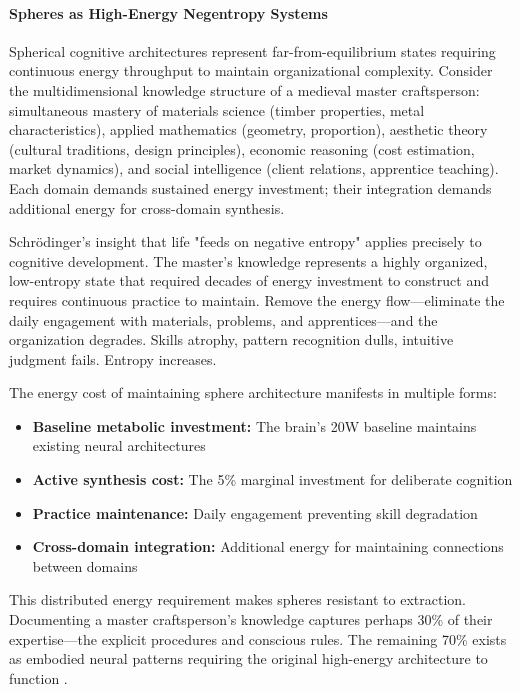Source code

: \paragraph{Spheres as High-Energy Negentropy Systems}

Spherical cognitive architectures represent far-from-equilibrium states requiring continuous energy throughput to maintain organizational complexity. Consider the multidimensional knowledge structure of a medieval master craftsperson: simultaneous mastery of materials science (timber properties, metal characteristics), applied mathematics (geometry, proportion), aesthetic theory (cultural traditions, design principles), economic reasoning (cost estimation, market dynamics), and social intelligence (client relations, apprentice teaching). Each domain demands sustained energy investment; their integration demands additional energy for cross-domain synthesis.

Schrödinger's insight that life "feeds on negative entropy" \citep{schrodinger1944} applies precisely to cognitive development. The master's knowledge represents a highly organized, low-entropy state that required decades of energy investment to construct and requires continuous practice to maintain. Remove the energy flow—eliminate the daily engagement with materials, problems, and apprentices—and the organization degrades. Skills atrophy, pattern recognition dulls, intuitive judgment fails. Entropy increases.

The energy cost of maintaining sphere architecture manifests in multiple forms:
\begin{itemize}
\item \textbf{Baseline metabolic investment:} The brain's 20W baseline \citep{raichle2002} maintains existing neural architectures
\item \textbf{Active synthesis cost:} The 5\% marginal investment for deliberate cognition \citep{jamadar2025}  
\item \textbf{Practice maintenance:} Daily engagement preventing skill degradation
\item \textbf{Cross-domain integration:} Additional energy for maintaining connections between domains
\end{itemize}

This distributed energy requirement makes spheres resistant to extraction. Documenting a master craftsperson's knowledge captures perhaps 30\% of their expertise—the explicit procedures and conscious rules. The remaining 70\% exists as embodied neural patterns requiring the original high-energy architecture to function \citep{collins2010}.

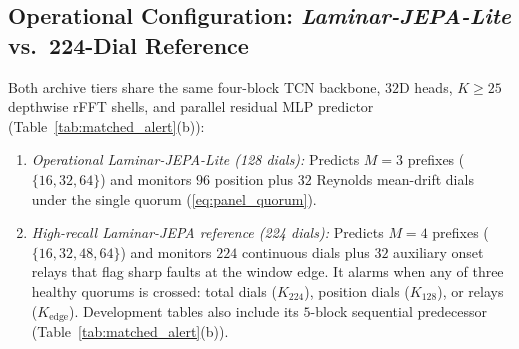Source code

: \documentclass[journal]{IEEEtran}
\begin{document}
\subsection{Operational Configuration: \emph{Laminar-JEPA-Lite} vs.\ 224-Dial Reference}
\label{subsec:laminar_lite}
Both archive tiers share the same four-block TCN backbone, $32$D heads, $K \ge 25$ depthwise rFFT shells, and parallel residual MLP predictor (Table~\ref{tab:matched_alert}(b)):
\begin{enumerate}[leftmargin=*,nosep,itemsep=1pt]
    \item \emph{Operational \emph{Laminar-JEPA-Lite} (128 dials):} Predicts $M=3$ prefixes ($\{16, 32, 64\}$) and monitors $96$ position plus $32$ Reynolds mean-drift dials under the single quorum (\ref{eq:panel_quorum}).
    \item \emph{High-recall \emph{Laminar-JEPA} reference (224 dials):} Predicts $M=4$ prefixes ($\{16, 32, 48, 64\}$) and monitors $224$ continuous dials plus $32$ auxiliary onset relays that flag sharp faults at the window edge. It alarms when any of three healthy quorums is crossed: total dials ($K_{224}$), position dials ($K_{128}$), or relays ($K_{\text{edge}}$). Development tables also include its $5$-block sequential predecessor (Table~\ref{tab:matched_alert}(b)).
\end{enumerate}
\end{document}
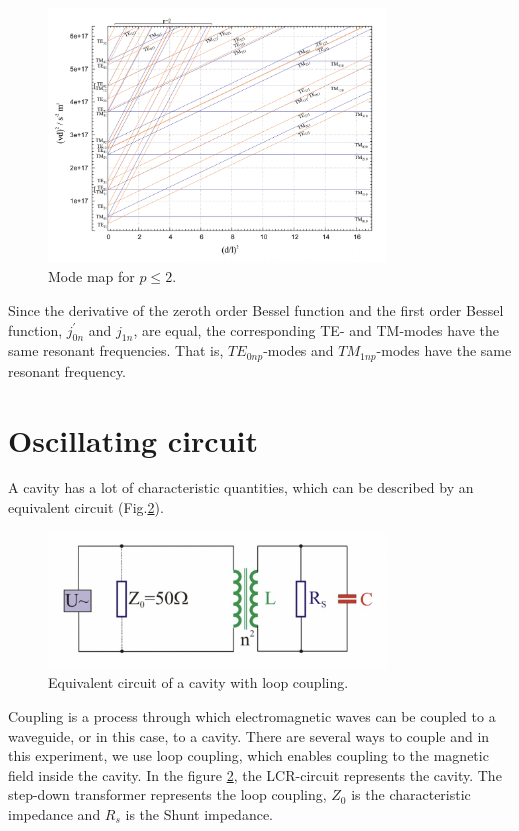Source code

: \documentclass[a4paper]{report}
\numberwithin{equation}{section}
\begin{document}
\begin{figure}[hbt!]
    \centering
    \includegraphics[width=0.8\textwidth]{mode_map}
	\caption{Mode map for $p \leq 2$. \cite{Hillert}}
    \label{fig:mode}
\end{figure}

Since the derivative of the zeroth order Bessel function and the first order
Bessel function, $j^{'}_{0n}$ and $j_{1n}$, are equal, the corresponding TE- and
TM-modes have the same resonant frequencies. That is, $TE_{0np}$-modes and
$TM_{1np}$-modes have the same resonant frequency. 

\section{Oscillating circuit}
A cavity has a lot of characteristic quantities, which can be described by an
equivalent circuit (Fig.\ref{fig:circuit}). 
\begin{figure}[hbt!]
    \centering
    \includegraphics[width=0.8\textwidth]{circuit}
	\caption{Equivalent circuit of a cavity with loop coupling. \cite{Hillert}}
    \label{fig:circuit}
\end{figure}	

Coupling is a process through which electromagnetic waves can be coupled to a
waveguide, or in this case, to a cavity. There are several ways to couple and in
this experiment, we use loop coupling, which enables coupling to the magnetic
field inside the cavity. In the figure \ref{fig:circuit}, the LCR-circuit
represents the cavity. The step-down transformer represents the loop coupling,
$Z_{0}$ is the characteristic impedance and $R_{s}$ is the Shunt impedance. 
\end{document}
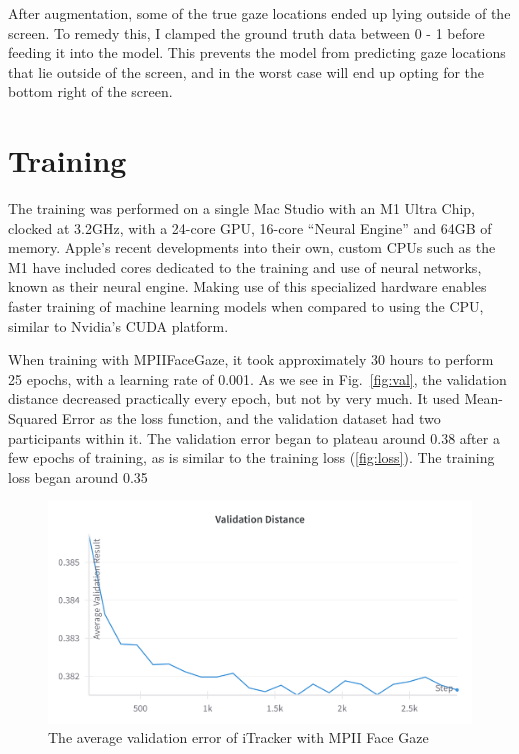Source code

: \documentclass{report}
\begin{document}
After augmentation, some of the true gaze locations ended up lying outside of the screen. To remedy this, I clamped the ground truth data between 0 - 1 before feeding it into the model. This prevents the model from predicting gaze locations that lie outside of the screen, and in the worst case will end up opting for the bottom right of the screen. 

\section{Training}
\label{sec:training}

The training was performed on a single Mac Studio with an M1 Ultra Chip, clocked at 3.2GHz, with a 24-core GPU, 16-core ``Neural Engine'' and 64GB of memory. Apple's recent developments into their own, custom CPUs such as the M1 have included cores dedicated to the training and use of neural networks, known as their neural engine. Making use of this specialized hardware enables faster training of machine learning models when compared to using the CPU, similar to Nvidia's CUDA platform. 

When training with MPIIFaceGaze, it took approximately 30 hours to perform 25 epochs, with a learning rate of 0.001. As we see in Fig.~\ref{fig:val}, the validation distance decreased practically every epoch, but not by very much. It used Mean-Squared Error as the loss function, and the validation dataset had two participants within it. The validation error began to plateau around 0.38 after a few epochs of training, as is similar to the training loss (\autoref{fig:loss}). The training loss began around 0.35 

\begin{figure}
    \begin{center}
        \includegraphics[scale=0.1]{../assets/Validation Distance.png}
    \end{center}
    \caption{The average validation error of iTracker with MPII Face Gaze}
    \label{fig:loss}
\end{figure}
\end{document}
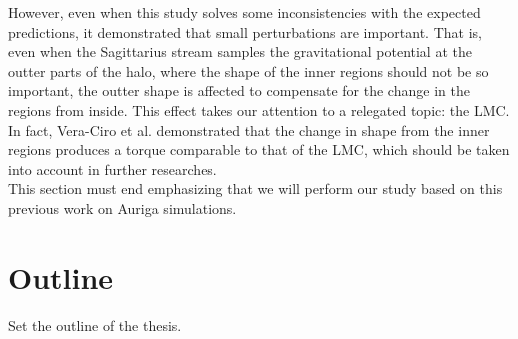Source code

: However, even when this study solves some inconsistencies with the expected predictions, it demonstrated that small perturbations are important. That is, even when the Sagittarius stream samples the gravitational potential at the outter parts of the halo, where the shape of the inner regions should not be so important, the outter shape is affected to compensate for the change in the regions from inside. This effect takes our attention to a relegated topic: the LMC. In fact, Vera-Ciro et al. demonstrated that the change in shape from the inner regions produces a torque comparable to that of the LMC, which should be taken into account in further researches.\\

%

This section must end emphasizing that we will perform our study based on this previous work on Auriga simulations.

\section{Outline}

Set the outline of the thesis.
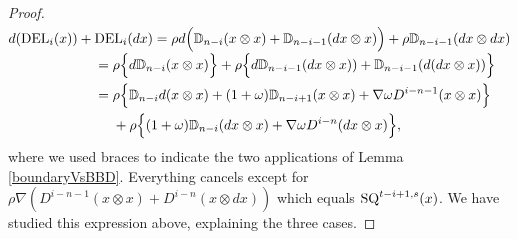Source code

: \documentclass[11pt]{amsart} \renewcommand{\baselinestretch}{1.4}
\theoremstyle{plain}
\theoremstyle{definition}
\newcommand{\twist}{\omega}
\newcommand{\Nabla}{\nabla}
\begin{document}
\begin{second quadrant homotopy sseq operations}
\begin{proof}
\begin{alignat*}{2}
d(\textup{DEL}_i(x))+{}& \textup{DEL}_i(dx)
=
\smash{\rho d\Bigl(\mathbb{D}_{n-i}(x\otimes x)+\mathbb{D}_{n-i-1}(dx\otimes x)\Bigr)}+\rho\mathbb{D}_{n-i-1}(dx\otimes dx)%
\\
&=
\rho\Bigl\{d\mathbb{D}_{n-i}(x\otimes x)\Bigr\}+\rho\Bigl\{d\mathbb{D}_{n-i-1}(dx\otimes x))+\mathbb{D}_{n-i-1}(d(dx\otimes x))\Bigr\}%
\\
&=
\rho\Bigl\{\mathbb{D}_{n-i}d(x\otimes x)+(1+\twist)\mathbb{D}_{n-i+1}(x\otimes x)+\Nabla\twist D^{i-n-1}(x\otimes x)\Bigr\}
\\
&\ \ \ \ +\rho\Bigl\{(1+\twist)\mathbb{D}_{n-i}(dx\otimes x)+\Nabla\twist D^{i-n}(dx\otimes x)\Bigr\},
\end{alignat*}
where we used braces to indicate the two applications of Lemma \ref{boundaryVsBBD}.
Everything cancels except for $\rho\Nabla(D^{i-n-1}(x\otimes x)+D^{i-n}(x\otimes dx))$ which equals $\textup{SQ}^{t-i+1,s}(x)$. We have studied this expression above, explaining the three cases.


\end{proof}
\end{second quadrant homotopy sseq operations}
\end{document}
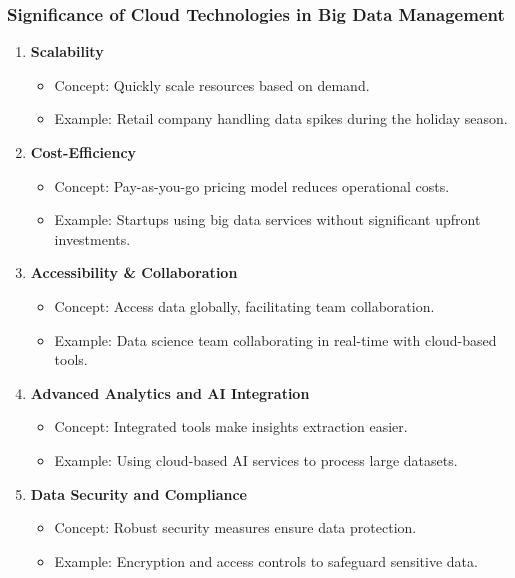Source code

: \documentclass[aspectratio=169]{beamer}
\begin{document}
\begin{frame}[fragile]
    \frametitle{Significance of Cloud Technologies in Big Data Management}
    \begin{enumerate}
        \item \textbf{Scalability}
        \begin{itemize}
            \item Concept: Quickly scale resources based on demand.
            \item Example: Retail company handling data spikes during the holiday season.
        \end{itemize}
        
        \item \textbf{Cost-Efficiency}
        \begin{itemize}
            \item Concept: Pay-as-you-go pricing model reduces operational costs.
            \item Example: Startups using big data services without significant upfront investments.
        \end{itemize}
        
        \item \textbf{Accessibility \& Collaboration}
        \begin{itemize}
            \item Concept: Access data globally, facilitating team collaboration.
            \item Example: Data science team collaborating in real-time with cloud-based tools.
        \end{itemize}
        
        \item \textbf{Advanced Analytics and AI Integration}
        \begin{itemize}
            \item Concept: Integrated tools make insights extraction easier.
            \item Example: Using cloud-based AI services to process large datasets.
        \end{itemize}
        
        \item \textbf{Data Security and Compliance}
        \begin{itemize}
            \item Concept: Robust security measures ensure data protection.
            \item Example: Encryption and access controls to safeguard sensitive data.
        \end{itemize}
    \end{enumerate}
\end{frame}
\end{document}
┄┄┄┄┄┄┄┄┄┄┄┄┄┄┄┄┄┄┄┄
## Requirement:
Look through the data above and return each line where the string "cavity" occurs.

## Written reply:
A cavity has a lot of characteristic quantities, which can be described by an
	\caption{Equivalent circuit of a cavity with loop coupling. \cite{Hillert}}
waveguide, or in this case, to a cavity. There are several ways to couple and in
field inside the cavity. In the figure \ref{fig:circuit}, the LCR-circuit
represents the cavity. The step-down transformer represents the loop coupling,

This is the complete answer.